On 4/15/2023 3:35 AM, Doug Anderson wrote:
> Hi,
>
> On Fri, Apr 14, 2023 at 7:06 AM Vijaya Krishna Nivarthi
> <quic_vnivarth@...cinc.com> wrote:
>> @@ -14,7 +16,6 @@
>> #include <linux/spi/spi.h>
>> #include <linux/spi/spi-mem.h>
>>
>> -
> Drop unrelated whitespace change.
Done
>
>
>> @@ -108,6 +110,10 @@
>> #define RD_FIFO_RESET 0x0030
>> #define RESET_FIFO BIT(0)
>>
>> +#define NEXT_DMA_DESC_ADDR 0x0040
>> +#define CURRENT_DMA_DESC_ADDR 0x0044
>> +#define CURRENT_MEM_ADDR 0x0048
> Looking at the above with a correctly configured editor (tab size=8)
> the numbers don't line up.
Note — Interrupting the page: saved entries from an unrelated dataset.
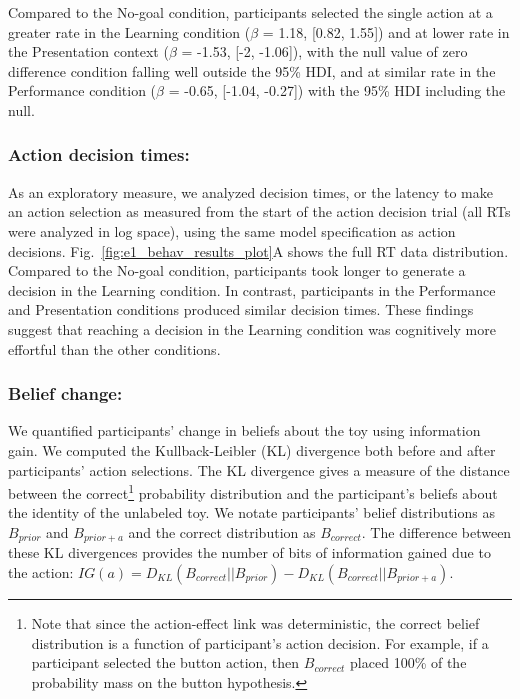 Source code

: \documentclass[10pt, letterpaper]{article}
\begin{document}
Compared to the No-goal condition, participants selected the single
action at a greater rate in the Learning condition (\(\beta\) = 1.18,
{[}0.82, 1.55{]}) and at lower rate in the Presentation context
(\(\beta\) = -1.53, {[}-2, -1.06{]}), with the null value of zero
difference condition falling well outside the 95\% HDI, and at similar
rate in the Performance condition (\(\beta\) = -0.65, {[}-1.04,
-0.27{]}) with the 95\% HDI including the null.

\subsubsection{Action decision times:}\label{action-decision-times}

As an exploratory measure, we analyzed decision times, or the latency to
make an action selection as measured from the start of the action
decision trial (all RTs were analyzed in log space), using the same
model specification as action decisions.
Fig.~\ref{fig:e1_behav_results_plot}A shows the full RT data
distribution. Compared to the No-goal condition, participants took
longer to generate a decision in the Learning condition. In contrast,
participants in the Performance and Presentation conditions produced
similar decision times. These findings suggest that reaching a decision
in the Learning condition was cognitively more effortful than the other
conditions.

\subsubsection{Belief change:}\label{belief-change}

We quantified participants' change in beliefs about the toy using
information gain. We computed the Kullback-Leibler (KL) divergence both
before and after participants' action selections. The KL divergence
gives a measure of the distance between the correct\footnote{Note that
  since the action-effect link was deterministic, the correct belief
  distribution is a function of participant's action decision. For
  example, if a participant selected the button action, then
  \(B_{correct}\) placed 100\% of the probability mass on the button
  hypothesis.} probability distribution and the participant's beliefs
about the identity of the unlabeled toy. We notate participants' belief
distributions as \(B_{prior}\) and \(B_{prior+a}\) and the correct
distribution as \(B_{correct}\). The difference between these KL
divergences provides the number of bits of information gained due to the
action:
\(IG(a) = D_{KL} ( B_{correct}|| B_{prior} ) - D_{KL} (B_{correct} || B_{prior+a} )\).
\end{document}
The first and 3rd have one too many tabs.
>
Corrected
>> @@ -120,6 +126,27 @@ enum qspi_dir {
>> QSPI_WRITE,
>> };
>>
>> +struct qspi_cmd_desc {
>> + u32 data_address;
>> + u32 next_descriptor;
>> + u32 direction:1;
>> + u32 multi_io_mode:3;
>> + u32 reserved1:4;
>> + u32 fragment:1;
>> + u32 reserved2:7;
>> + u32 length:16;
>> + /*
>> + * This marks end of HW cmd descriptor
>> + * Fields down below are for SW usage to
>> + * copy data from DMA buffer to rx buffer
>> + */
>> + u8 *bounce_src;
>> + u8 *bounce_dst;
>> + u32 bounce_length;
>> +};
>> +
>> +#define QSPI_MAX_NUM_DESC 5
> Nothing uses QSPI_MAX_NUM_DESC. Drop it.
Done
>
>
>> @@ -137,11 +164,36 @@ enum qspi_clocks {
>> QSPI_NUM_CLKS
>> };
>>
>> +enum qspi_xfer_mode {
>> + QSPI_INVALID,
>> + QSPI_FIFO,
>> + QSPI_DMA
>> +};
> Why bother with INVALID? It's either FIFO or DMA, right?
Dropped
>
>
>> +/* number of entries in sgt returned from spi framework that we can support */
>> +#define QSPI_MAX_SG 5
> Is the above a hardware limitation, or just because you are statically
> allocating arrays? Please clarify in the comment. Would it make sense
> to just dynamically allocate the arrays and remove the need for this
> limitation?
Added comment.
Dynamic allocation may not be required here as we dont expect too many
cmd descriptors to be necessary.
>
>> +/* 3 descriptors for head, aligned part and tail */
>> +#define QSPI_NUM_CMD_DESC 3
>> +
>> +/* 2 descriptors for head, tail */
>> +#define QSPI_NUM_DAT_DESC 2
>> +
>> struct qcom_qspi {
>> void __iomem *base;
>> struct device *dev;
>> struct clk_bulk_data *clks;
>> struct qspi_xfer xfer;
>> + struct dma_pool *dma_cmd_pool;
>> + struct dma_pool *dma_data_pool;
>> + dma_addr_t dma_cmd_desc[QSPI_NUM_CMD_DESC*QSPI_MAX_SG];
>> + dma_addr_t dma_data_desc[QSPI_NUM_DAT_DESC*QSPI_MAX_SG];
>> + void *virt_cmd_desc[QSPI_NUM_CMD_DESC*QSPI_MAX_SG];
>> + void *virt_data_desc[QSPI_NUM_DAT_DESC*QSPI_MAX_SG];
>> + unsigned int n_cmd_desc;
>> + unsigned int n_data_desc;
>> + int xfer_mode;
> Instead of "int", shouldn't xfer_mode be "enum qspi_xfer_mode"?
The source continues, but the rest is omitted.